Can fat ‘feel’ fat?
Researchers at the University of Iowa have discovered that a molecule which can sense the swelling of fat cells also controls a signaling pathway that allows fat cells to take up and store excess glucose. Mice missing this protein, known as SWELL1, gain less weight (fat) than normal mice on a high-fat diet, but also develop diabetes.
"Although we have created a mouse that is resistant to weight gain by removing the SWELL1 protein, the mouse is not healthy; it has insulin resistance and glucose intolerance," says Rajan Sah, MD, PhD, assistant professor of internal medicine at the University of Iowa Carver College of Medicine and senior author of the study.
Type 2 diabetes is one of the more serious health problems associated with obesity. The disease makes cells less sensitive to insulin and causes blood sugar levels to become abnormally high. It is healthier for the body to store excess glucose as fat rather than have it circulating in the blood where it can damage blood vessels and nerves.
In healthy people, insulin released in response to high glucose levels acts on many different tissues to coordinate use or storage of the glucose. It triggers fat cells to take up excess glucose and store it as fat.
Sah's study, which was published recently in Nature Cell Biology, found that removing SWELL1 from fat cells in mice disrupts this insulin signaling pathway and prevents fat cells from taking up glucose.
Sah and his team homed in on SWELL1 because of several pieces of converging evidence. Fat cells have a tremendous capacity to expand – up to 30 times their normal volume in the context of obesity. It's also long been known that changes in fat cell size alters fat cell signaling.
Through exploratory experiments investigating cell swelling in fat cells from lean and obese mice as well as fat cells obtained from bariatric surgery patients, Sah and his team serendipitously identified SWELL1 protein as an essential component of fat cells' volume-sensing mechanism. From unrelated work by other researchers, they also knew that this protein was involved in a signaling pathway common to all cells. In fat cells this pathway regulates glucose uptake in response to insulin.
"We thought maybe this SWELL1 protein is what links the two pieces together – the size-sensing mechanism and the signaling pathway that responds to size changes by altering insulin sensitivity," explains Sah, who also is a member of the Fraternal Order of Eagles Diabetes Research Center, and the Abboud Cardiovascular Research Center at the UI.
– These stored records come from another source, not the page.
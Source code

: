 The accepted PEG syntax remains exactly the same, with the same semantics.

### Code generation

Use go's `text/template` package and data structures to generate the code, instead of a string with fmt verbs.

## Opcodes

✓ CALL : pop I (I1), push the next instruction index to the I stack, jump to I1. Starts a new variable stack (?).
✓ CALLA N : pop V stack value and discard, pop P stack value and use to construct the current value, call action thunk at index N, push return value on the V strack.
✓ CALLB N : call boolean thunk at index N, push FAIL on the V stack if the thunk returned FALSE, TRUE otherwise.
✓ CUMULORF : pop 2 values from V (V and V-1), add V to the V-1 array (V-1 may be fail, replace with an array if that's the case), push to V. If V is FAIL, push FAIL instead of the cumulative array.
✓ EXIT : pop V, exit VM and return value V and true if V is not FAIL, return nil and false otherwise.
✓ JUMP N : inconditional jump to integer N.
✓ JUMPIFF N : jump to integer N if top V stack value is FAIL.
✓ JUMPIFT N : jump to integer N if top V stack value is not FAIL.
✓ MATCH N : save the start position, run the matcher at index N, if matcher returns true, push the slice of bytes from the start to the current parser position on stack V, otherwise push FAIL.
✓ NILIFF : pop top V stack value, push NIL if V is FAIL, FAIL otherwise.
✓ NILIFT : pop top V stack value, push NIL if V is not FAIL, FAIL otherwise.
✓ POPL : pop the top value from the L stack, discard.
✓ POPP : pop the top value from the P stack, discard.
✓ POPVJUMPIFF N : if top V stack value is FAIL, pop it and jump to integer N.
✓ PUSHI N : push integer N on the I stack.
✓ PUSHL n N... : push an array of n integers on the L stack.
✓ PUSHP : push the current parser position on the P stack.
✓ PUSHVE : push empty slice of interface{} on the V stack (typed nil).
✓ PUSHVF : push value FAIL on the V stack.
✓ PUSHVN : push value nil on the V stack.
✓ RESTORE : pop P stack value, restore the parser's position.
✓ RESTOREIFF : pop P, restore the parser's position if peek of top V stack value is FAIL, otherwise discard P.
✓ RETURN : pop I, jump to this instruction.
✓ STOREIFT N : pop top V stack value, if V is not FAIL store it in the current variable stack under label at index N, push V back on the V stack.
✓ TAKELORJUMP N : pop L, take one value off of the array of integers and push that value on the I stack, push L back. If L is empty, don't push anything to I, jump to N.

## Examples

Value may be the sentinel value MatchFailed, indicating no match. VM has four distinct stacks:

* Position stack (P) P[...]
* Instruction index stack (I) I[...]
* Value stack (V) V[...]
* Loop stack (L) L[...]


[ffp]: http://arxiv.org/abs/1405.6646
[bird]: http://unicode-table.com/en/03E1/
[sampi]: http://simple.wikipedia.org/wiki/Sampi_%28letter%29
The team's study showed that swelling of mouse or human fat cells, either artificially in a petri dish, or because the cells have expanded due to obesity, activates SWELL1 signaling. Removing SWELL1 from mouse fat cells knocks out this volume-sensing signal and disrupts the insulin signaling pathway used by fat cells to take up and store excess glucose. Mice missing SWELL1 have smaller fat cells, but also develop insulin resistance and glucose intolerance.
Interestingly, on a regular diet, mice missing SWELL1 had body weights, fat composition, and metabolism that were all essentially the same as a normal mouse. The only difference was they had no SWELL1 activity in their fat cells, as well as reduced ability to clear glucose from the blood and impaired insulin sensitivity (insulin resistance).
When the mice were put on a high-fat diet, the mice missing SWELL1 did not gain weight as fast as the normal mice but the insulin resistance and glucose intolerance became worse.
"The idea that fat is bad is not necessarily true," Sah says. "Too much fat is bad, and fat in the wrong places is bad, but fat in the right place and allowed to expand normally may be somewhat protective against diabetes.
"If fat cells can sense their own expansion, then SWELL1 protein might be the mechanism for that," he continues. "What we see here is what the cell does with the information that it is getting bigger. It turns on a signaling pathway that modulates glucose uptake and insulin sensitivity. From this discovery, we can start to look at whether we can target this modulation of insulin sensitivity in a therapeutic way."
In addition to Sah, the research team included UI bariatric surgeons Jessica Smith and Isaac Samuel, and UI researchers Yanhui Zhang, Litao Xie, Susheel Gunasekar, Dan Tong, Anil Mishra, Trevor Fidler, Brodie Marthaler, Aloysius Klingelhutz, and E. Dale Abel. The team also included Chuansong Wang and Lei Cao at The Ohio State University, and William J. Gibson at Harvard Medical School.
The research was supported in part by grants from the National Institute of Diabetes and Digestive and Kidney Diseases, the Roy J. Carver Trust, the American Heart Association and the American Cancer Society.